On Sunday, October 27, 2013 12:25 PM, Jim Lemon  wrote:
 
On 10/27/2013 08:39 AM, Alaios wrote:
> Hi Jim and thanks for your answer... I might be too tired with my new
> born or just exhausted.
>
> I am attaching for everyone a small data snipset that you can load
>
>
> load("DataToPlotAsImage.Rdata")
> require(plotrix)
> browser()
> test<-data
> # this transforms the values of "test" into red->yellow
> color2D.matplot(test,axes="F",xlab="",ylab="",main="color.scale",
> extremes=c("#FF","#00"),show.legend=FALSE)
>
> axis(1,at=seq(1,ncol(test),length.out=10),labels=seq(201,300,length.out=10))
> color.legend(104,30,112,70,seq(-110,-30,length=11),
> align="rb",rect.col=color.scale(1:30,1,c(0,1),0),gradient="y")
>
> as you can see I have problems where the legend appears. My par("usr"
> returned me
> par("usr")
> # [1] 0 351 0 200
>
> but I am not sure how to read that to place the legend at a useful place.
> second I am not sure why the image is so full with black rows..
>
> What I want is to have the legend visible
> and later on customize the x axis to write custom string of different
> size... First I need though to fix the more severe problems as I have
> described
>
Hi Alex,
I'm not sure why you have created a copy of "data" to plot it. I can get 
quite a sensible plot using this:

par(mar=c(5,4,4,5))
color2D.matplot(data,1,c(0,1),0,xlab="",ylab="",
  main="color.scale",xrange=c(-110,-50),border=NA)

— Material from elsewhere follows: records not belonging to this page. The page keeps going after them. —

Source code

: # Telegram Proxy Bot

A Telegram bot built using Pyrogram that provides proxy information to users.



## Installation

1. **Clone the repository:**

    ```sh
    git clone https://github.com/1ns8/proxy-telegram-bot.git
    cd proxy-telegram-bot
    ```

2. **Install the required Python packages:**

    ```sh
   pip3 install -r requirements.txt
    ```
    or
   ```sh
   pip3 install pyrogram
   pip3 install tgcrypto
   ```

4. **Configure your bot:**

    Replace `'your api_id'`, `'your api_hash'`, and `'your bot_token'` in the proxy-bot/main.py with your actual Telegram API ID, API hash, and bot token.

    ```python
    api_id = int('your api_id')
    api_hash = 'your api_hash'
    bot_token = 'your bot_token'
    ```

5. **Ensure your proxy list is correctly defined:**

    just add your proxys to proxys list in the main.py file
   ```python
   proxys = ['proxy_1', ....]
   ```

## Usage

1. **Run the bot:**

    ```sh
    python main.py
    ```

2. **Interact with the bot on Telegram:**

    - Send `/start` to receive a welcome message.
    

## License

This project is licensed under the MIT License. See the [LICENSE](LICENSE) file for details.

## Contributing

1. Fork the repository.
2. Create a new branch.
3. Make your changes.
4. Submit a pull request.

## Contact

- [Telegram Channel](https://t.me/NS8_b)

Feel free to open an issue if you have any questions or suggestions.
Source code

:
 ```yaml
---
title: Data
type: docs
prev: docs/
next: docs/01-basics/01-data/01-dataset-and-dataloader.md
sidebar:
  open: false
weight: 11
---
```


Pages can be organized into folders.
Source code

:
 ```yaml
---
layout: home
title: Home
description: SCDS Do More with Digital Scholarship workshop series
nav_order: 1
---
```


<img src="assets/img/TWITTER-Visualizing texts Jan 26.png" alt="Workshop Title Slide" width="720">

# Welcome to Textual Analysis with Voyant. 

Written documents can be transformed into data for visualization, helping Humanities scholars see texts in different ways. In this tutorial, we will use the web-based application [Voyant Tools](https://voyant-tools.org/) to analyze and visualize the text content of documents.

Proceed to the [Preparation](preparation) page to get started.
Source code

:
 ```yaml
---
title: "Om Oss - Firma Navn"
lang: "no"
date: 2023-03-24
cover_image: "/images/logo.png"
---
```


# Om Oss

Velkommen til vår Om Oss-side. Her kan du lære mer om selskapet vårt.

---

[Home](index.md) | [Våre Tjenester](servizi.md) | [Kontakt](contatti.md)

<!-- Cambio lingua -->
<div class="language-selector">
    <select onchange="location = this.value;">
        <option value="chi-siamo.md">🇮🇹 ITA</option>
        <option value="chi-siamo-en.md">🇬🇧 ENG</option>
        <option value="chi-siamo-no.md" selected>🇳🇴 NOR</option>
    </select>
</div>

color.legend(357,30,370,100,seq(-110,-50,length.out=6),
  align="rb",rect.col=color.scale(1:6,1,c(0,1),0),
  gradient="y")

Notice several things. First, when you have a large number of cells in a 
plot like this, setting the border to NA means that you don't get mostly 
borders (default = black) in the plot. The second thing is that your 
data range is -107.18150 to -54.07662. In order to get rounded numbers 
in your legend, I have set the xrange argument to -110 to -50. This 
gives a neat looking legend that spans your data, a bit like the
"pretty" function would do. It also means that the color mapping is to 
that range and is the same in the legend as in the plot. I have left 
enough space on the right of the plot to fit in the legend, as that was 
where you said you wanted it in your last email. What par("usr") tells 
you is the dimensions of the plot in user units. Here it is x=0 at the 
left, x=351 at the right, y=0 at the bottom and y=200 at the top.